### Action item:
Give back the lines below verbatim, omitting all pictures.

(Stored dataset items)

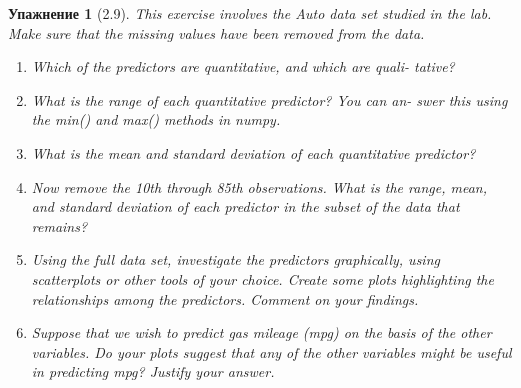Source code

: \documentclass{article}
\newtheorem{exercise}[subsubsection]{Упажнение}
\begin{document}
\begin{exercise}[2.9]
	This exercise involves the Auto data set studied in the lab. Make sure
	that the missing values have been removed from the data.
	\begin{enumerate}[label=(\alph*)]
		\item Which of the predictors are quantitative, and which are quali-
		tative?
		\item  What is the range of each quantitative predictor? You can an-
		swer this using the min() and max() methods in numpy.
		\item What is the mean and standard deviation of each quantitative
		predictor?
		\item  Now remove the 10th through 85th observations. What is the
		range, mean, and standard deviation of each predictor in the
		subset of the data that remains?
		\item Using the full data set, investigate the predictors graphically,
		using scatterplots or other tools of your choice. Create some plots
		highlighting the relationships among the predictors. Comment
		on your findings.
		\item  Suppose that we wish to predict gas mileage (mpg) on the basis
		of the other variables. Do your plots suggest that any of the
		other variables might be useful in predicting mpg? Justify your
		answer.
		
	\end{enumerate}
\end{exercise}
\end{document}
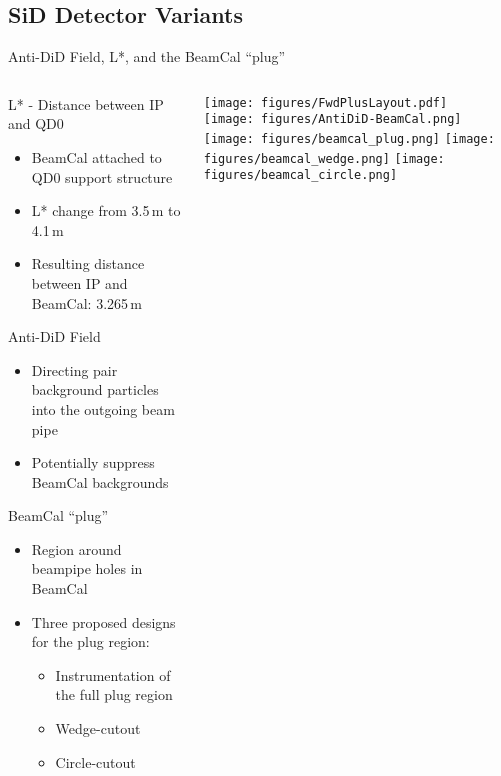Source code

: \documentclass[xcolor={dvipsnames}]{beamer}
\begin{document}

\subsection{SiD Detector Variants}
\begin{frame}{Anti-DiD Field, L*, and the BeamCal ``plug''}
\begin{columns}
 \begin{column}{0.7\textwidth}
 \alert{L* - Distance between IP and QD0}
  \begin{itemize}
  \item BeamCal attached to QD0 support structure
  \item L* change from 3.5\,m to 4.1\,m
  \item Resulting distance between IP and BeamCal: 3.265\,m
 \end{itemize}
 \alert{Anti-DiD Field}
 \begin{itemize}
  \item Directing pair background particles into the outgoing beam pipe
  \item Potentially suppress BeamCal backgrounds
 \end{itemize}
 \alert{BeamCal ``plug''}
  \begin{itemize}
  \item Region around beampipe holes in BeamCal
  \item Three proposed designs for the plug region:
  \begin{itemize}
   \item Instrumentation of the full plug region
   \item Wedge-cutout
   \item Circle-cutout
  \end{itemize}
 \end{itemize}  
 \end{column}
 \begin{column}{0.35\textwidth}
  \texttt{[image: figures/FwdPlusLayout.pdf]}\\
  \vspace*{0.5cm}
  \texttt{[image: figures/AntiDiD-BeamCal.png]}\\
  \vspace*{0.5cm}
  \texttt{[image: figures/beamcal\_plug.png]}
  \texttt{[image: figures/beamcal\_wedge.png]}
  \texttt{[image: figures/beamcal\_circle.png]}
 \end{column}
\end{columns}

\end{frame}
\end{document}
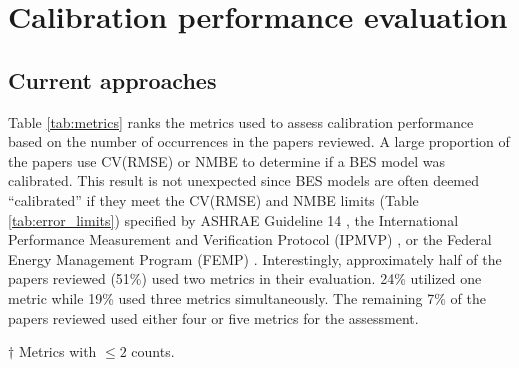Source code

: \documentclass[review]{elsarticle}
\begin{document}
\section{Calibration performance evaluation} \label{sec:calib_performance}

\subsection{Current approaches} \label{sec:performance_current}

Table \ref{tab:metrics} ranks the metrics used to assess calibration performance based on the number of occurrences in the papers reviewed. A large proportion of the papers use CV(RMSE) or NMBE to determine if a BES model was calibrated. This result is not unexpected since BES models are often deemed ``calibrated'' if they meet the CV(RMSE) and NMBE limits (Table \ref{tab:error_limits}) specified by ASHRAE Guideline 14 \cite{ashrae2014guideline}, the International Performance Measurement and Verification Protocol (IPMVP) \cite{evo2012international}, or the Federal Energy Management Program (FEMP) \cite{femp2015guidelines}. Interestingly, approximately half of the papers reviewed (51\%) used two metrics in their evaluation. 24\% utilized one metric while 19\% used three metrics simultaneously. The remaining 7\% of the papers reviewed used either four or five metrics for the assessment.

\begin{table}[h!]
\caption{Metrics used for the evaluation of calibration performance. Each paper may employ more than one metric when assessing calibration performance. Therefore, the cumulative sum for the column ``No. of Papers'' is greater than the total number of papers reviewed (N=107).} 
\label{tab:metrics}
\centering
{}
\raggedright \tiny $\dagger$ Metrics with $\leq 2$ counts. 
\end{table}
\end{document}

### Written response:
Source code

: \documentclass{article}
\newtheorem{exercise}[subsubsection]{Упажнение}
\begin{document}
\begin{exercise}[2.9]
	This exercise involves the Auto data set studied in the lab. Make sure
	that the missing values have been removed from the data.
	\begin{enumerate}[label=(\alph*)]
		\item Which of the predictors are quantitative, and which are quali-
		tative?
		\item  What is the range of each quantitative predictor? You can an-
		swer this using the min() and max() methods in numpy.
		\item What is the mean and standard deviation of each quantitative
		predictor?
		\item  Now remove the 10th through 85th observations. What is the
		range, mean, and standard deviation of each predictor in the
		subset of the data that remains?
		\item Using the full data set, investigate the predictors graphically,
		using scatterplots or other tools of your choice. Create some plots
		highlighting the relationships among the predictors. Comment
		on your findings.
		\item  Suppose that we wish to predict gas mileage (mpg) on the basis
		of the other variables. Do your plots suggest that any of the
		other variables might be useful in predicting mpg? Justify your
		answer.
		
	\end{enumerate}
\end{exercise}
\end{document}
Source code

: \documentclass[xcolor={dvipsnames}]{beamer}
\begin{document}

\subsection{SiD Detector Variants}
\begin{frame}{Anti-DiD Field, L*, and the BeamCal ``plug''}
\begin{columns}
 \begin{column}{0.7\textwidth}
 \alert{L* - Distance between IP and QD0}
  \begin{itemize}
  \item BeamCal attached to QD0 support structure
  \item L* change from 3.5\,m to 4.1\,m
  \item Resulting distance between IP and BeamCal: 3.265\,m
 \end{itemize}
 \alert{Anti-DiD Field}
 \begin{itemize}
  \item Directing pair background particles into the outgoing beam pipe
  \item Potentially suppress BeamCal backgrounds
 \end{itemize}
 \alert{BeamCal ``plug''}
  \begin{itemize}
  \item Region around beampipe holes in BeamCal
  \item Three proposed designs for the plug region:
  \begin{itemize}
   \item Instrumentation of the full plug region
   \item Wedge-cutout
   \item Circle-cutout
  \end{itemize}
 \end{itemize}  
 \end{column}
 \begin{column}{0.35\textwidth}
  \texttt{[image: figures/FwdPlusLayout.pdf]}\\
  \vspace*{0.5cm}
  \texttt{[image: figures/AntiDiD-BeamCal.png]}\\
  \vspace*{0.5cm}
  \texttt{[image: figures/beamcal\_plug.png]}
  \texttt{[image: figures/beamcal\_wedge.png]}
  \texttt{[image: figures/beamcal\_circle.png]}
 \end{column}
\end{columns}

\end{frame}
\end{document}
Source code

: \documentclass[review]{elsarticle}
\begin{document}
\section{Calibration performance evaluation} \label{sec:calib_performance}

\subsection{Current approaches} \label{sec:performance_current}

Table \ref{tab:metrics} ranks the metrics used to assess calibration performance based on the number of occurrences in the papers reviewed. A large proportion of the papers use CV(RMSE) or NMBE to determine if a BES model was calibrated. This result is not unexpected since BES models are often deemed ``calibrated'' if they meet the CV(RMSE) and NMBE limits (Table \ref{tab:error_limits}) specified by ASHRAE Guideline 14 \cite{ashrae2014guideline}, the International Performance Measurement and Verification Protocol (IPMVP) \cite{evo2012international}, or the Federal Energy Management Program (FEMP) \cite{femp2015guidelines}. Interestingly, approximately half of the papers reviewed (51\%) used two metrics in their evaluation. 24\% utilized one metric while 19\% used three metrics simultaneously. The remaining 7\% of the papers reviewed used either four or five metrics for the assessment.

\begin{table}[h!]
\caption{Metrics used for the evaluation of calibration performance. Each paper may employ more than one metric when assessing calibration performance. Therefore, the cumulative sum for the column ``No. of Papers'' is greater than the total number of papers reviewed (N=107).} 
\label{tab:metrics}
\centering
{}
\raggedright \tiny $\dagger$ Metrics with $\leq 2$ counts. 
\end{table}
\end{document}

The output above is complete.